In Firefox, Selenium RC's XPath locators are processed by the browser's native XPath engine, which the CSS locators are processed by a JavaScript library (Dean Edwards' cssQuery.js). Later Selenium releases (e.g., the 2.0b* series) use jQuery's sizzle library for CSS, but they still do it in JavaScript. On top of that implied difference in speed, you're doing pattern-matching in the root expression (i.e., [id*=treeBox), which requires enumerating the entire DOM tree to locate the matches, even before you descend down from there. Think about how you'd write that in pure JavaScript and you'll start to see the problem.

If it makes you feel any better, IE still doesn't have a native XPath implementation, so Selenium uses one of several JavaScript implementations in that browser, and it's anywhere from one-half to one-tenth the speed of XPath in Firefox 3.6 because of that.

Long answer short, there's not much you can do to make CSS locators faster in this particular case.


Usually, it's not something you can help. The XPath selector mechanism in Selenium makes use of the browser's XPath tools. Even IE6 has one of those. I'm not aware of a browser that provides CSS selector tools through JavaScript, so Selenium has to use its own code. As their code is all JavaScript and internal browser XPath parsing is usually done in native code, it's much slower (especially in IE6).

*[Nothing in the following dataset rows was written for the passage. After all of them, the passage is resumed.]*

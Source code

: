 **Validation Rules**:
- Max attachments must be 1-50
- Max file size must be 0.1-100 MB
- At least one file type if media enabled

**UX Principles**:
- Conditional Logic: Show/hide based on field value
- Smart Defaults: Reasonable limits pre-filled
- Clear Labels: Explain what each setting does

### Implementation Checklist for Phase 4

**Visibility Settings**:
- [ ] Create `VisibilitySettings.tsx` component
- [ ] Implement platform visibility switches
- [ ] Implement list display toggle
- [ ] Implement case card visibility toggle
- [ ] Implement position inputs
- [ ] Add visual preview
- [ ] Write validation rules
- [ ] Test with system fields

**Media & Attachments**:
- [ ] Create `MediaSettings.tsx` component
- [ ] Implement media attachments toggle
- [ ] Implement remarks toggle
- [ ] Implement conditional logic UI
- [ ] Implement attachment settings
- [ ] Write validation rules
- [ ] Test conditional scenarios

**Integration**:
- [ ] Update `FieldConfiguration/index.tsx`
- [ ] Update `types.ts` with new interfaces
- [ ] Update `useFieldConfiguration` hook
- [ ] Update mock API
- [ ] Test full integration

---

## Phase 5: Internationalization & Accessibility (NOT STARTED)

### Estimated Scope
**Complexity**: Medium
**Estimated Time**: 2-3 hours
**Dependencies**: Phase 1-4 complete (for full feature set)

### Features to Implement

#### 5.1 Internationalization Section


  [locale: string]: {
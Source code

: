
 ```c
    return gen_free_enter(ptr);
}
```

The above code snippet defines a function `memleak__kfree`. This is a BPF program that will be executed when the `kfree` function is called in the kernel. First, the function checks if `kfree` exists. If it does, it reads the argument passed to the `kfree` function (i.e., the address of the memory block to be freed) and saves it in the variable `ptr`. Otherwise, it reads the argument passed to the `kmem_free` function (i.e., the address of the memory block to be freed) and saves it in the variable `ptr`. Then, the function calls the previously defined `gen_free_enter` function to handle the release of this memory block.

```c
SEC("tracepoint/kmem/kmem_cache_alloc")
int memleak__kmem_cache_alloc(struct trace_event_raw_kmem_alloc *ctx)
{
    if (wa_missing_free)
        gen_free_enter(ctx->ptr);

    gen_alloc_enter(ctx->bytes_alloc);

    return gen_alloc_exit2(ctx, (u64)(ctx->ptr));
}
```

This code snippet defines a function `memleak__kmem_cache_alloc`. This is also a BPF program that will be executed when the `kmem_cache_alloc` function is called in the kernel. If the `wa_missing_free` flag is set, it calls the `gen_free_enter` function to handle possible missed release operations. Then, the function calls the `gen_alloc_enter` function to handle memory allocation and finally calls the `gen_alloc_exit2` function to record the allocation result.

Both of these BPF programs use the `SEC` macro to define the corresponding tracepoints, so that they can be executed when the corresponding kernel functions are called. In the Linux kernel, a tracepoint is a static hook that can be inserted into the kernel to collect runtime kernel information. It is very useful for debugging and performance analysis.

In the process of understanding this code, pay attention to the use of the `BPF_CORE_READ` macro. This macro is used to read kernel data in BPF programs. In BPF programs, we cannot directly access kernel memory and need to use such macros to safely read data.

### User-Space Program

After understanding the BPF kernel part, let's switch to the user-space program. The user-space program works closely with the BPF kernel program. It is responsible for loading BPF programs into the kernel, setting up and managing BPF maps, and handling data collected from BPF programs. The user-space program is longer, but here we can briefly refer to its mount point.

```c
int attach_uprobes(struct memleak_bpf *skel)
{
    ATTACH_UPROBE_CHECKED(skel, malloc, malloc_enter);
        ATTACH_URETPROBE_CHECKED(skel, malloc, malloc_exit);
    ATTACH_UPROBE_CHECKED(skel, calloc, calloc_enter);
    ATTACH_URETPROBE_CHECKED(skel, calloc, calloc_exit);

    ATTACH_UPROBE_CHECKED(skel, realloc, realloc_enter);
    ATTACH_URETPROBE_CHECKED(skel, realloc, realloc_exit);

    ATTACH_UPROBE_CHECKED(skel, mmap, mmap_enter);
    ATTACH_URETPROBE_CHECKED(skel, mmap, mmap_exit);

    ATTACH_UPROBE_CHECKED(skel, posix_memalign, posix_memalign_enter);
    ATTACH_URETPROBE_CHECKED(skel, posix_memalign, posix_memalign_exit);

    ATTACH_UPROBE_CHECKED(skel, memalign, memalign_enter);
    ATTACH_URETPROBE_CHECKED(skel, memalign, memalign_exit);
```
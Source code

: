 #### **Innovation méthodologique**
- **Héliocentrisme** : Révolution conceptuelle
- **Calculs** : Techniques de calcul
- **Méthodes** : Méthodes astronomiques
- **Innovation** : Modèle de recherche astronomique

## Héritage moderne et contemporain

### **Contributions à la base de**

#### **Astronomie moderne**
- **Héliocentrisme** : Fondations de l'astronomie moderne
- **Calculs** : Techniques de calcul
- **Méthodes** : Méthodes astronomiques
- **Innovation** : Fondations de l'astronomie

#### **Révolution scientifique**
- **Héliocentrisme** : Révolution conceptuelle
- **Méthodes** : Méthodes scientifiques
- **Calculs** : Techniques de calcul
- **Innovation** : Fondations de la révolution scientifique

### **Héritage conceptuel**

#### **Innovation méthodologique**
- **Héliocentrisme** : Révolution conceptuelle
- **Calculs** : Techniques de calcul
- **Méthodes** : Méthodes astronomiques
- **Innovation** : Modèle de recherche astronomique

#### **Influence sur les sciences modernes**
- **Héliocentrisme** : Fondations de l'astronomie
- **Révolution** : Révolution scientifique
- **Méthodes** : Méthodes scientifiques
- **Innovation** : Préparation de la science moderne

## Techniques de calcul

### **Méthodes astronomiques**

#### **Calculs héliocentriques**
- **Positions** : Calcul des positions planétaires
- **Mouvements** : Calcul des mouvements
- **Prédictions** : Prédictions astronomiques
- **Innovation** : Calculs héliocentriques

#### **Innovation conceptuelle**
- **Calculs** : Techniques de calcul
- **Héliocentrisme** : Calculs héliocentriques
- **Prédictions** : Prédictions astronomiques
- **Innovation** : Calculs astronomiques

Thanks for that feedback. After reading your note, I wondered if I could get substancial improvment by using a tiny bit of code to resolve a literal Id value to replace the contains expression used repeatedly.

Here are four different locators I've used for the same thing. A pair of the locators are XPath, and two are CSS. For each of those pairs, one uses a contains expression, and one resolves to a literal first. In each case, the example locator are for the last node of a three level 1307 node tree.

XPath with contains:

//*[contains(@id,"treeBox")]/div/table/tbody/tr[2]/td[2]/table/tbody/tr[2]/td[2]/table/tbody/tr[2]/td[2]/table/tbody/tr[26]/td[2]/table/tbody/tr/td[4]/span

XPath where literal replaces contains expression:

id('ns_7_5R4GAB1A0GKQ50IQJQR7VV10M6__treeBox')/div/table/tbody/tr[2]/td[2]/table/tbody/tr[2]/td[2]/table/tbody/tr[2]/td[2]/table/tbody/tr[24]/td[2]/table/tbody/tr/td[4]/span

CSS with contains:

css=[id*=treeBox]>div>table>tbody>tr:nth-child(2)>td:nth-child(2)>table>tbody>tr:nth-child(2)>td:nth-child(2)>table>tbody>tr:nth-child(2)>td:nth-child(2)>table>tbody>tr:nth-child(24)>td:nth-child(2)>table>tbody>tr>td:nth-child(4)>span

CSS where literal replaces contains expression:

css=[id=ns_7_5R4GAB1A0GKQ50IQJQR7VV10M6__treeBox]>div>table>tbody>tr:nth-child(2)>td:nth-child(2)>table>tbody>tr:nth-child(2)>td:nth-child(2)>table>tbody>tr:nth-child(2)>td:nth-child(2)>table>tbody>tr:nth-child(24)>td:nth-child(2)>table>tbody>tr>td:nth-child(4)>span

Working with two different sized trees, one 102 nodes, the other 1307 nodes, I found the following.

102 nodes:
| contains | literal |
XPath | 15 sec. | 13 sec. |
CSS | 19 sec. | 19 sec. |

1307 nodes:
| contains | literal |
XPath | 255 sec. | 145 sec.|
CSS | 1893 sec. | 1811 sec.|

Clearly, a native implementation (XPath on Firefox with Se-RC) is much faster than a JScript implementation. The trade off is that it might not work as well across browsers.